Written by admin on July 27th, 2010

To celebrate the release of their live DVD and album on 23rd August, Mogwai will be hosting a very special screening of their live film ‘Burning‘ tonight at 8pm (GMT)

You can view and take part in the screening by going direct to here

This film, Burning, is just one of a thousand Mogwai concert films to have ever been made. No, in fact, tens of thousands. How many people have seen the Scots rock band play live since they formed in Glasgow in 1995? That many, anyway. From sci-fi dystopia to kitchen-sink drama, everyone who experiences this band in concert will make a brand new movie in their head every time.

Mogwai create their own instrumental soundtrack to the imagination, and it’s up to us what we do with it. This isn’t a band who tell us what to think, this is a band who show us how much we can feel.

For directors Vincent Moon and Nathanaël Le Scouarnec (REM: Supernatural Superserious; Take-Away Shows), the three night residency they recorded at Brooklyn’s Music Hall of Williamsburg in early 2009 presented itself as a modern urban noir thriller, a black-and-white journey which starts on the same electrifying New York streets Bernard Hermann scored for Martin Scorsese. Manholes his steam, taxi headlights flare in the camera lens and strangers wait in street corner shadows.

Behind it all, ‘A Precipice’ rises into life, which is as good a place as any to start. A Mogwai gig can often feel like climbing a mountain, or falling off one: whichever feels more likely to remind you that you’re alive.

In grainy black and white, the show unfolds. The band make their way through a rain-washed Manhattan as ‘I’m Jim Morrison, I’m Dead’ hovers like a commuter’s MP3 soundtrack in the background; louche New York hipsters congregate before the show as the familiar echoes of ‘Hunted By a Freak’ kick in; the beatific, nodding faces of the crowd inside are contrasted with the going-to-sleep streets outside.

Meanwhile, the finest moments of one of the most individual live bands of our time are perfectly captured in grainy close-up: ‘Like Herod’s wall of noise; the dreamy ‘New Paths to Helicon pt 1’; ‘Mogwai Fear Satan’ (speaking of Bernard Hermann, there’s a shock worthy of Psycho in this song); the funereal ‘Scotland’s Shame’; strident finale ‘Batcat’.
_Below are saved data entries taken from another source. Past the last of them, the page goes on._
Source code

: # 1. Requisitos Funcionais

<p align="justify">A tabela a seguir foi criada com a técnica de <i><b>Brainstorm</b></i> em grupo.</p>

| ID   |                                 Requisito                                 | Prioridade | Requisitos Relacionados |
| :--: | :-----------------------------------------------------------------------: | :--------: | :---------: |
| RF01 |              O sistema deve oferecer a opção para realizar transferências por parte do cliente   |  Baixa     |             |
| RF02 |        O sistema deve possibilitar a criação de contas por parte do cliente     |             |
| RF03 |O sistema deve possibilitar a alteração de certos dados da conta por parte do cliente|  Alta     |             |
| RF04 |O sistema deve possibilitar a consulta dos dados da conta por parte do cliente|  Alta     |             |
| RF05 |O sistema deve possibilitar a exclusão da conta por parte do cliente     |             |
In the words of Mogwai’s Stuart Braithwaite, “I don’t think we’re a very ‘Greatest Hits’ kind of band, but if we ever did release one, we’ve already decided to call it ‘The Sh*test P*sh’. I think that fact alone means we can never go through with it.” Which means, in other words, that Special Moves is probably the closest we’ll get to a ‘best of’ from them.

Moon and Le Scouarnec call their film an “experience of the senses… a lifetime of feelings in just one night.” You may prefer the quote which opens the band’s debut album Mogwai Young Team and which appears during the film as an intro to Batcat, a recording of a Norwegian fan reading a review of the band: “this music is bigger than words, wider than pictures; if the stars had a sound, they would sound like this.”

Or the words of an excitable young English woman speaking over the closing credits: “it’s like acid, but there’s no comedown.” Yes. It’s exactly like that.